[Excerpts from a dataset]
==============================
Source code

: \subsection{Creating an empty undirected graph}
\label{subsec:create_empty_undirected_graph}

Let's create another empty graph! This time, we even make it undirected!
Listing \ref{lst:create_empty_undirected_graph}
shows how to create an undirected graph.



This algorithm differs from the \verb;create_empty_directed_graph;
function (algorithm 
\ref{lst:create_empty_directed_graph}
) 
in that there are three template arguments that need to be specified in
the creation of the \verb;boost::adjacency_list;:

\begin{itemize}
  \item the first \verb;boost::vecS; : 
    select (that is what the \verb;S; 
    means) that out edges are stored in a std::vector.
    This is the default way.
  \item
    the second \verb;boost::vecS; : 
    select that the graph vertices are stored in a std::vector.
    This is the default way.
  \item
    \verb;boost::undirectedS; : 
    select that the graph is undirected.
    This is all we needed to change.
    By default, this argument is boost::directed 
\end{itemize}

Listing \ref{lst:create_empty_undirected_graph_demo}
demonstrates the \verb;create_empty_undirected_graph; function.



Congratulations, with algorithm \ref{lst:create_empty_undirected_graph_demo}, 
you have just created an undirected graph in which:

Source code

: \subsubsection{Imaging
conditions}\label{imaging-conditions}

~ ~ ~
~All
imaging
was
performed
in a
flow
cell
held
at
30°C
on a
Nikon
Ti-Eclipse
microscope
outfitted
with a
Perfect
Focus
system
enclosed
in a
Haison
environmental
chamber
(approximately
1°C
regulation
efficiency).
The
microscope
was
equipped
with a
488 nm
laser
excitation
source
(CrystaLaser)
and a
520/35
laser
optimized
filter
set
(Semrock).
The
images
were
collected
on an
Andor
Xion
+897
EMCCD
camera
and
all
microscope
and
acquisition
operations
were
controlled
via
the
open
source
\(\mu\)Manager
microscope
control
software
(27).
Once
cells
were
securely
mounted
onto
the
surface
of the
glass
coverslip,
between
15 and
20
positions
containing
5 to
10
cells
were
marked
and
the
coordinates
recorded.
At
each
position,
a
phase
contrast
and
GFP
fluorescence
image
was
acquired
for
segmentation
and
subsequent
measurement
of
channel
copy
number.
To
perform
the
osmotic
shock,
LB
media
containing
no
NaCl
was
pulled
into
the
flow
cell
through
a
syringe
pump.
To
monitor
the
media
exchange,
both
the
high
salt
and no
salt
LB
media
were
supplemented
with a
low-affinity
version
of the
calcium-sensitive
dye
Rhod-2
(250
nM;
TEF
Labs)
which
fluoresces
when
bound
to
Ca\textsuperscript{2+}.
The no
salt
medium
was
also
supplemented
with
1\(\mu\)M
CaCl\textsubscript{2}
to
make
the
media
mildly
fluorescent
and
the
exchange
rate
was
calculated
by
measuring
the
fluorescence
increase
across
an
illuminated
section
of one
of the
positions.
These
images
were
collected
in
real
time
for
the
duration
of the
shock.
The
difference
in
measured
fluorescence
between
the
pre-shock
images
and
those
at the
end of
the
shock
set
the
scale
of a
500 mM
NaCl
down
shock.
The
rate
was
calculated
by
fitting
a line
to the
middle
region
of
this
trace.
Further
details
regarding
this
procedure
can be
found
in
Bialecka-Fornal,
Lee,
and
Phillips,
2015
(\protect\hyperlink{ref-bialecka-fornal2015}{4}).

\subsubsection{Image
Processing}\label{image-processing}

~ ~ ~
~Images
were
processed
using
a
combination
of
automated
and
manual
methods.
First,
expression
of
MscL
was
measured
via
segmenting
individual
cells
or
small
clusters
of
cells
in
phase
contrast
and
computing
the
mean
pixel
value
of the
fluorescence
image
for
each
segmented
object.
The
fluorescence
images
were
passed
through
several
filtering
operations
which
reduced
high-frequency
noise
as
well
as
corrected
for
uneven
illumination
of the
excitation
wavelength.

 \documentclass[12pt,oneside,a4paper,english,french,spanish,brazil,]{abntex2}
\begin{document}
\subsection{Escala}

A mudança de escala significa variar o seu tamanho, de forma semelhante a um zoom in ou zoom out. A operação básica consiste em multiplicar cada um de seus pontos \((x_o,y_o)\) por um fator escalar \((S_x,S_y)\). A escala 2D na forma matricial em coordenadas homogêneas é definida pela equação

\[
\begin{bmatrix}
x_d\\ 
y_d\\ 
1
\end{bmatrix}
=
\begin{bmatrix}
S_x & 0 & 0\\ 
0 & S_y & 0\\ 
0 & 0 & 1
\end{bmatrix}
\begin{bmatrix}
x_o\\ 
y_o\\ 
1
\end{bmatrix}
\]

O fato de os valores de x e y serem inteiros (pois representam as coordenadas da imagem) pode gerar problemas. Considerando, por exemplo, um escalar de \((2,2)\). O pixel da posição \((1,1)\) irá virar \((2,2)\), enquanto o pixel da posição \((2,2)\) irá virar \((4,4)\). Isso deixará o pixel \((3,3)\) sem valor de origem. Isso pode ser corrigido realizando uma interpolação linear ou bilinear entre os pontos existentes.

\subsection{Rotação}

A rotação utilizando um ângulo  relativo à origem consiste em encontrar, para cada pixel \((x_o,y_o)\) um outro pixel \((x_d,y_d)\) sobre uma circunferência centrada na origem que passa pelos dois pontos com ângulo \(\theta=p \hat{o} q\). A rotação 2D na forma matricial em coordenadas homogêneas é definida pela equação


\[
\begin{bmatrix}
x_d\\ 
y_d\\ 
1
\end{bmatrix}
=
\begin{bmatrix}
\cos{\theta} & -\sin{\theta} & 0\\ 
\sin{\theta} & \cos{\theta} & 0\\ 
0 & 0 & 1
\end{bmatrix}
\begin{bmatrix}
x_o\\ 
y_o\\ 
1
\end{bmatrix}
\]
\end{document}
==============================
# What to do
This exercise asks for every line of the records to be repeated exactly.

# Exercise result
Source code

: \subsection{Creating an empty undirected graph}
\label{subsec:create_empty_undirected_graph}

Let's create another empty graph! This time, we even make it undirected!
Listing \ref{lst:create_empty_undirected_graph}
shows how to create an undirected graph.



This algorithm differs from the \verb;create_empty_directed_graph;
function (algorithm 
\ref{lst:create_empty_directed_graph}
) 
in that there are three template arguments that need to be specified in
the creation of the \verb;boost::adjacency_list;:

\begin{itemize}
  \item the first \verb;boost::vecS; : 
    select (that is what the \verb;S; 
    means) that out edges are stored in a std::vector.
    This is the default way.
  \item
    the second \verb;boost::vecS; : 
    select that the graph vertices are stored in a std::vector.
    This is the default way.
  \item
    \verb;boost::undirectedS; : 
    select that the graph is undirected.
    This is all we needed to change.
    By default, this argument is boost::directed 
\end{itemize}

Listing \ref{lst:create_empty_undirected_graph_demo}
demonstrates the \verb;create_empty_undirected_graph; function.



Congratulations, with algorithm \ref{lst:create_empty_undirected_graph_demo}, 
you have just created an undirected graph in which:

Source code

: \subsubsection{Imaging
conditions}\label{imaging-conditions}

~ ~ ~
~All
imaging
was
performed
in a
flow
cell
held
at
30°C
on a
Nikon
Ti-Eclipse
microscope
outfitted
with a
Perfect
Focus
system
enclosed
in a
Haison
environmental
chamber
(approximately
1°C
regulation
efficiency).
The
microscope
was
equipped
with a
488 nm
laser
excitation
source
(CrystaLaser)
and a
520/35
laser
optimized
filter
set
(Semrock).
The
images
were
collected
on an
Andor
Xion
+897
EMCCD
camera
and
all
microscope
and
acquisition
operations
were
controlled
via
the
open
source
\(\mu\)Manager
microscope
control
software
(27).
Once
cells
were
securely
mounted
onto
the
surface
of the
glass
coverslip,
between
15 and
20
positions
containing
5 to
10
cells
were
marked
and
the
coordinates
recorded.
At
each
position,
a
phase
contrast
and
GFP
fluorescence
image
was
acquired
for
segmentation
and
subsequent
measurement
of
channel
copy
number.
To
perform
the
osmotic
shock,
LB
media
containing
no
NaCl
was
pulled
into
the
flow
cell
through
a
syringe
pump.
To
monitor
the
media
exchange,
both
the
high
salt
and no
salt
LB
media
were
supplemented
with a
low-affinity
version
of the
calcium-sensitive
dye
Rhod-2
(250
nM;
TEF
Labs)
which
fluoresces
when
bound
to
Ca\textsuperscript{2+}.
The no
salt
medium
was
also
supplemented
with
1\(\mu\)M
CaCl\textsubscript{2}
to
make
the
media
mildly
fluorescent
and
the
exchange
rate
was
calculated
by
measuring
the
fluorescence
increase
across
an
illuminated
section
of one
of the
positions.
These
images
were
collected
in
real
time
for
the
duration
of the
shock.
The
difference
in
measured
fluorescence
between
the
pre-shock
images
and
those
at the
end of
the
shock
set
the
scale
of a
500 mM
NaCl
down
shock.
The
rate
was
calculated
by
fitting
a line
to the
middle
region
of
this
trace.
Further
details
regarding
this
procedure
can be
found
in
Bialecka-Fornal,
Lee,
and
Phillips,
2015
(\protect\hyperlink{ref-bialecka-fornal2015}{4}).

\subsubsection{Image
Processing}\label{image-processing}

~ ~ ~
~Images
were
processed
using
a
combination
of
automated
and
manual
methods.
First,
expression
of
MscL
was
measured
via
segmenting
individual
cells
or
small
clusters
of
cells
in
phase
contrast
and
computing
the
mean
pixel
value
of the
fluorescence
image
for
each
segmented
object.
The
fluorescence
images
were
passed
through
several
filtering
operations
which
reduced
high-frequency
noise
as
well
as
corrected
for
uneven
illumination
of the
excitation
wavelength.

 \documentclass[12pt,oneside,a4paper,english,french,spanish,brazil,]{abntex2}
\begin{document}
\subsection{Escala}

A mudança de escala significa variar o seu tamanho, de forma semelhante a um zoom in ou zoom out. A operação básica consiste em multiplicar cada um de seus pontos \((x_o,y_o)\) por um fator escalar \((S_x,S_y)\). A escala 2D na forma matricial em coordenadas homogêneas é definida pela equação

\[
\begin{bmatrix}
x_d\\ 
y_d\\ 
1
\end{bmatrix}
=
\begin{bmatrix}
S_x & 0 & 0\\ 
0 & S_y & 0\\ 
0 & 0 & 1
\end{bmatrix}
\begin{bmatrix}
x_o\\ 
y_o\\ 
1
\end{bmatrix}
\]

O fato de os valores de x e y serem inteiros (pois representam as coordenadas da imagem) pode gerar problemas. Considerando, por exemplo, um escalar de \((2,2)\). O pixel da posição \((1,1)\) irá virar \((2,2)\), enquanto o pixel da posição \((2,2)\) irá virar \((4,4)\). Isso deixará o pixel \((3,3)\) sem valor de origem. Isso pode ser corrigido realizando uma interpolação linear ou bilinear entre os pontos existentes.

\subsection{Rotação}

A rotação utilizando um ângulo  relativo à origem consiste em encontrar, para cada pixel \((x_o,y_o)\) um outro pixel \((x_d,y_d)\) sobre uma circunferência centrada na origem que passa pelos dois pontos com ângulo \(\theta=p \hat{o} q\). A rotação 2D na forma matricial em coordenadas homogêneas é definida pela equação


\[
\begin{bmatrix}
x_d\\ 
y_d\\ 
1
\end{bmatrix}
=
\begin{bmatrix}
\cos{\theta} & -\sin{\theta} & 0\\ 
\sin{\theta} & \cos{\theta} & 0\\ 
0 & 0 & 1
\end{bmatrix}
\begin{bmatrix}
x_o\\ 
y_o\\ 
1
\end{bmatrix}
\]
\end{document}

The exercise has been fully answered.